_TRY IT_.
Narrow the data below down to the lines containing "HashMap".

*** Opening of EXTRACTED DATA ***

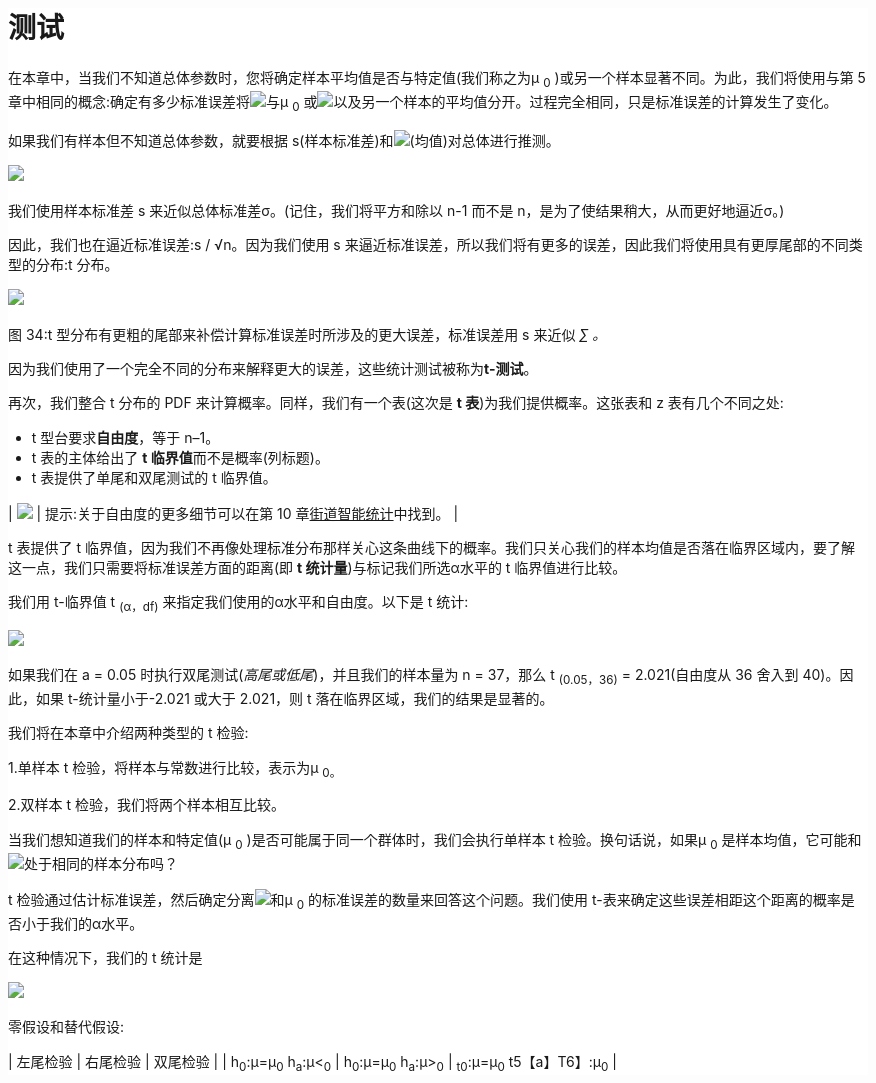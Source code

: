 # 测试

在本章中，当我们不知道总体参数时，您将确定样本平均值是否与特定值(我们称之为μ <sub class="calibre24">0</sub> )或另一个样本显著不同。为此，我们将使用与第 5 章中相同的概念:确定有多少标准误差将![](../images/00097.gif)与μ <sub class="calibre24">0</sub> 或![](../images/00097.gif)以及另一个样本的平均值分开。过程完全相同，只是标准误差的计算发生了变化。

如果我们有样本但不知道总体参数，就要根据 s(样本标准差)和![](../images/00098.gif)(均值)对总体进行推测。

![](../images/00099.jpeg)

我们使用样本标准差 s 来近似总体标准差σ。(记住，我们将平方和除以 n-1 而不是 n，是为了使结果稍大，从而更好地逼近σ。)

因此，我们也在逼近标准误差:s / √n。因为我们使用 s 来逼近标准误差，所以我们将有更多的误差，因此我们将使用具有更厚尾部的不同类型的分布:t 分布。

![](../images/00100.jpeg)

图 34:t 型分布有更粗的尾部来补偿计算标准误差时所涉及的更大误差，标准误差用 s 来近似 *∑* *。*

因为我们使用了一个完全不同的分布来解释更大的误差，这些统计测试被称为**t-测试**。

再次，我们整合 t 分布的 PDF 来计算概率。同样，我们有一个表(这次是 **t 表**)为我们提供概率。这张表和 z 表有几个不同之处:

*   t 型台要求**自由度**，等于 n–1。
*   t 表的主体给出了 **t 临界值**而不是概率(列标题)。
*   t 表提供了单尾和双尾测试的 t 临界值。

| ![](../images/00101.gif) | 提示:关于自由度的更多细节可以在第 10 章[街道智能统计](http://www.turnthewheel.org/street-smart-stats)中找到。 |

t 表提供了 t 临界值，因为我们不再像处理标准分布那样关心这条曲线下的概率。我们只关心我们的样本均值是否落在临界区域内，要了解这一点，我们只需要将标准误差方面的距离(即 **t 统计量**)与标记我们所选α水平的 t 临界值进行比较。

我们用 t-临界值 t <sub class="calibre24">(α，df)</sub> 来指定我们使用的α水平和自由度。以下是 t 统计:

![](../images/00102.jpeg)

如果我们在 a = 0.05 时执行双尾测试(*高尾或低尾*)，并且我们的样本量为 n = 37，那么 t <sub class="calibre24">(0.05，36)</sub> = 2.021(自由度从 36 舍入到 40)。因此，如果 t-统计量小于-2.021 或大于 2.021，则 t 落在临界区域，我们的结果是显著的。

我们将在本章中介绍两种类型的 t 检验:

1.单样本 t 检验，将样本与常数进行比较，表示为μ <sub class="calibre24">0。</sub>

2.双样本 t 检验，我们将两个样本相互比较。

当我们想知道我们的样本和特定值(μ <sub class="calibre24">0</sub> )是否可能属于同一个群体时，我们会执行单样本 t 检验。换句话说，如果μ <sub class="calibre24">0</sub> 是样本均值，它可能和![](../images/00097.gif)处于相同的样本分布吗？

t 检验通过估计标准误差，然后确定分离![](../images/00097.gif)和μ <sub class="calibre24">0</sub> 的标准误差的数量来回答这个问题。我们使用 t-表来确定这些误差相距这个距离的概率是否小于我们的α水平。

在这种情况下，我们的 t 统计是

![](../images/00103.jpeg)

零假设和替代假设:

| 左尾检验 | 右尾检验 | 双尾检验 |
| h<sub class="calibre24">0</sub>:μ=μ<sub class="calibre24">0</sub>
h<sub class="calibre24">a</sub>:μ<<sub class="calibre24">0</sub> | h<sub class="calibre24">0</sub>:μ=μ<sub class="calibre24">0</sub>
h<sub class="calibre24">a</sub>:μ><sub class="calibre24">0</sub> | <sub class="calibre24">t0</sub>:μ=μ<sub class="calibre24">0</sub>
t5【a】T6】:μ<sub class="calibre24">0</sub> |
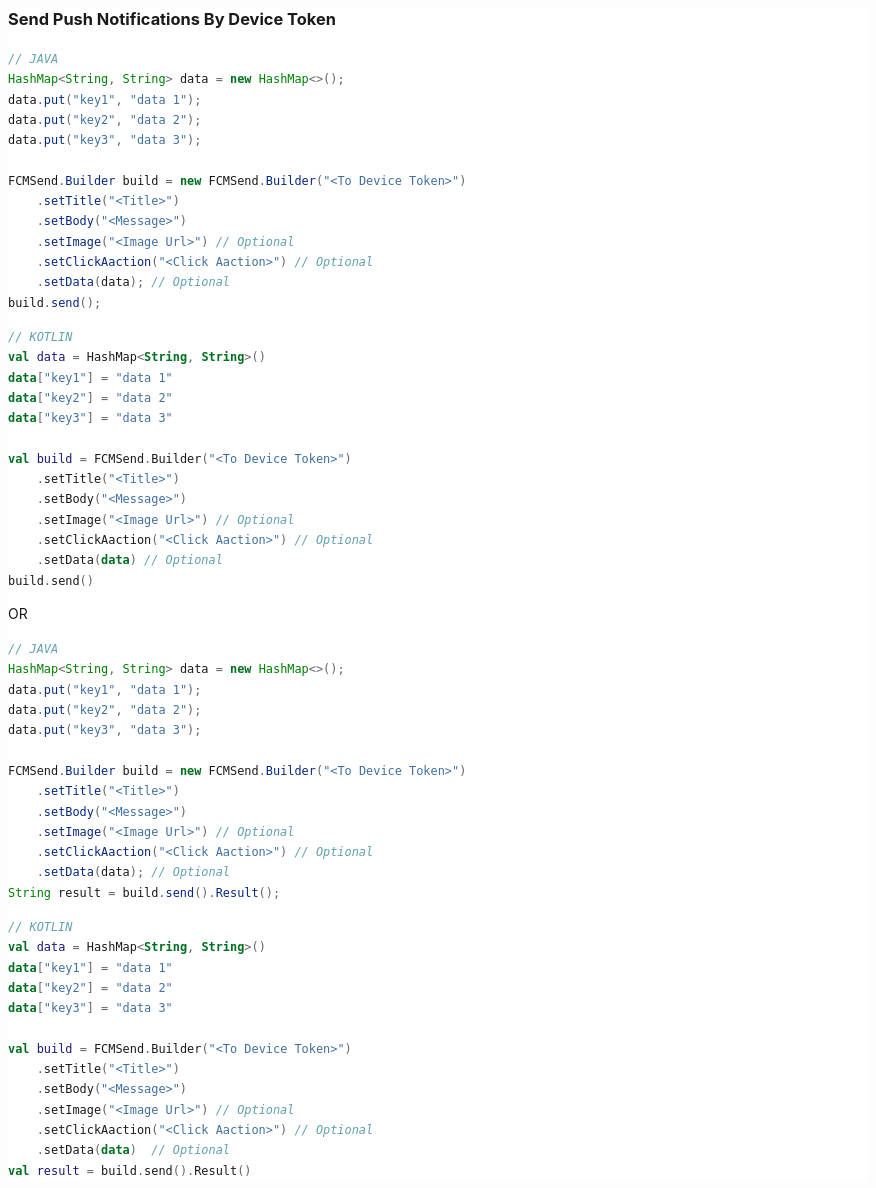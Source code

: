 ### Send Push Notifications By Device Token

```java  
// JAVA  
HashMap<String, String> data = new HashMap<>(); 
data.put("key1", "data 1"); 
data.put("key2", "data 2"); 
data.put("key3", "data 3");  
  
FCMSend.Builder build = new FCMSend.Builder("<To Device Token>")
    .setTitle("<Title>") 
    .setBody("<Message>") 
    .setImage("<Image Url>") // Optional 
    .setClickAaction("<Click Aaction>") // Optional 
    .setData(data); // Optional
build.send();  
```  

```kotlin  
// KOTLIN  
val data = HashMap<String, String>() 
data["key1"] = "data 1" 
data["key2"] = "data 2" 
data["key3"] = "data 3"    

val build = FCMSend.Builder("<To Device Token>") 
    .setTitle("<Title>")  
    .setBody("<Message>") 
    .setImage("<Image Url>") // Optional 
    .setClickAaction("<Click Aaction>") // Optional 
    .setData(data) // Optional  
build.send()  
```  

OR

```java  
// JAVA  
HashMap<String, String> data = new HashMap<>();  
data.put("key1", "data 1"); 
data.put("key2", "data 2"); 
data.put("key3", "data 3");  
  
FCMSend.Builder build = new FCMSend.Builder("<To Device Token>")
    .setTitle("<Title>") 
    .setBody("<Message>") 
    .setImage("<Image Url>") // Optional        
    .setClickAaction("<Click Aaction>") // Optional 
    .setData(data); // Optional  
String result = build.send().Result();  
```  

```kotlin  
// KOTLIN  
val data = HashMap<String, String>() 
data["key1"] = "data 1" 
data["key2"] = "data 2" 
data["key3"] = "data 3"  
  
val build = FCMSend.Builder("<To Device Token>") 
    .setTitle("<Title>")  
    .setBody("<Message>") 
    .setImage("<Image Url>") // Optional 
    .setClickAaction("<Click Aaction>") // Optional 
    .setData(data)  // Optional
val result = build.send().Result()  
```  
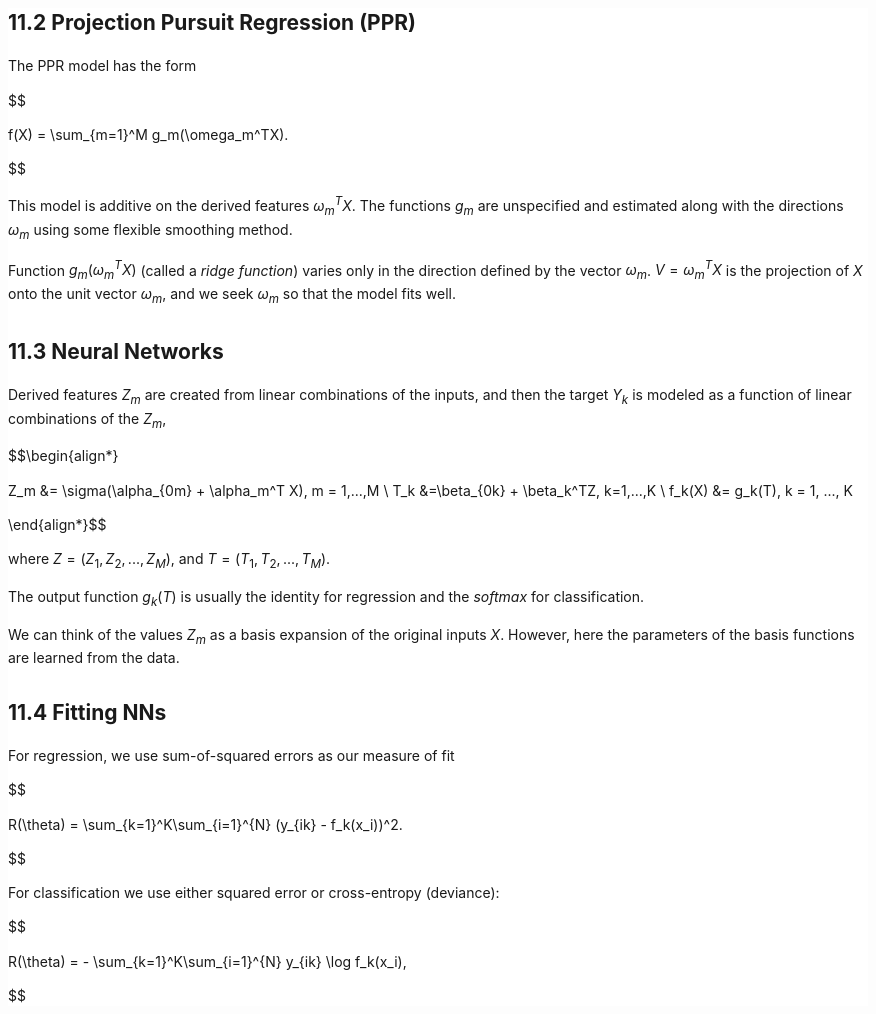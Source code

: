 ## 11.2 Projection Pursuit Regression (PPR)

The PPR model has the form

$$

f(X) = \sum_{m=1}^M g_m(\omega_m^TX).

$$

This model is additive on the derived features $\omega_m^TX$. The functions $g_m$ are unspecified and estimated along with the directions $\omega_m$ using some flexible smoothing method.

Function $g_m(\omega_m^TX)$ (called a $\textit{ridge function}$) varies only in the direction defined by the vector $\omega_m$. $V = \omega_m^TX$ is the projection of $X$ onto the unit vector $\omega_m$, and we seek $\omega_m$ so that the model fits well.



## 11.3 Neural Networks

Derived features $Z_m$ are created from linear combinations of the inputs, and then the target $Y_k$ is modeled as a function of linear combinations of the $Z_m$,

$$\begin{align*}

Z_m &= \sigma(\alpha_{0m} + \alpha_m^T X), m = 1,...,M \\
T_k &=\beta_{0k} + \beta_k^TZ, k=1,...,K \\
f_k(X) &= g_k(T), k = 1, ..., K

\end{align*}$$

where $Z = (Z_1, Z_2, ..., Z_M)$, and $T = (T_1, T_2, ..., T_M)$.

The output function $g_k(T)$ is usually the identity for regression and the $\textit{softmax}$ for classification.

We can think of the values $Z_m$ as a basis expansion of the original inputs $X$. However, here the parameters of the basis functions are learned from the data.



## 11.4 Fitting NNs

For regression, we use sum-of-squared errors as our measure of fit

$$

R(\theta) = \sum_{k=1}^K\sum_{i=1}^{N} (y_{ik} - f_k(x_i))^2.

$$

For classification we use either squared error or cross-entropy (deviance):

$$

R(\theta) = - \sum_{k=1}^K\sum_{i=1}^{N} y_{ik} \log f_k(x_i),

$$
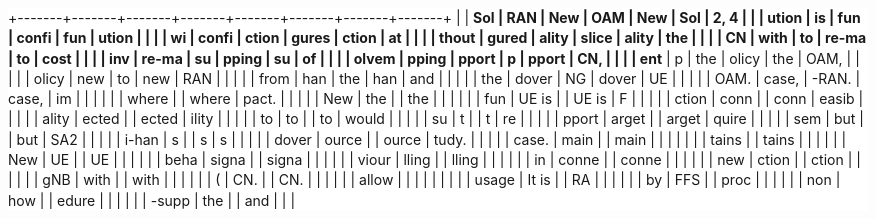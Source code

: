 +-------+-------+-------+-------+-------+-------+-------+-------+
|       | **Sol | RAN   | New   | OAM   | New   | Sol   | 2, 4  |
|       | ution | is    | fun   | confi | fun   | ution |       |
|       | wi    | confi | ction | gures | ction | at    |       |
|       | thout | gured | ality | slice | ality | the   |       |
|       | CN    | with  | to    | re-ma | to    | cost  |       |
|       | inv   | re-ma | su    | pping | su    | of    |       |
|       | olvem | pping | pport | p     | pport | CN,   |       |
|       | ent** | p     | the   | olicy | the   | OAM,  |       |
|       |       | olicy | new   | to    | new   | RAN   |       |
|       |       | from  | han   | the   | han   | and   |       |
|       |       | the   | dover | NG    | dover | UE    |       |
|       |       | OAM.  | case, | -RAN. | case, | im    |       |
|       |       |       | where |       | where | pact. |       |
|       |       | New   | the   |       | the   |       |       |
|       |       | fun   | UE is |       | UE is | F     |       |
|       |       | ction | conn  |       | conn  | easib |       |
|       |       | ality | ected |       | ected | ility |       |
|       |       | to    | to    |       | to    | would |       |
|       |       | su    | t     |       | t     | re    |       |
|       |       | pport | arget |       | arget | quire |       |
|       |       | sem   | but   |       | but   | SA2   |       |
|       |       | i-han | s     |       | s     | s     |       |
|       |       | dover | ource |       | ource | tudy. |       |
|       |       | case. | main  |       | main  |       |       |
|       |       |       | tains |       | tains |       |       |
|       |       | New   | UE    |       | UE    |       |       |
|       |       | beha  | signa |       | signa |       |       |
|       |       | viour | lling |       | lling |       |       |
|       |       | in    | conne |       | conne |       |       |
|       |       | new   | ction |       | ction |       |       |
|       |       | gNB   | with  |       | with  |       |       |
|       |       | (     | CN.   |       | CN.   |       |       |
|       |       | allow |       |       |       |       |       |
|       |       | usage | It is |       | RA    |       |       |
|       |       | by    | FFS   |       | proc  |       |       |
|       |       | non   | how   |       | edure |       |       |
|       |       | -supp | the   |       | and   |       |       |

*** Close of EXTRACTED DATA ***

_RESPONSE TO THE TASK_.
HashMap<String, String> data = new HashMap<>(); 
val data = HashMap<String, String>() 
HashMap<String, String> data = new HashMap<>();  
val data = HashMap<String, String>() 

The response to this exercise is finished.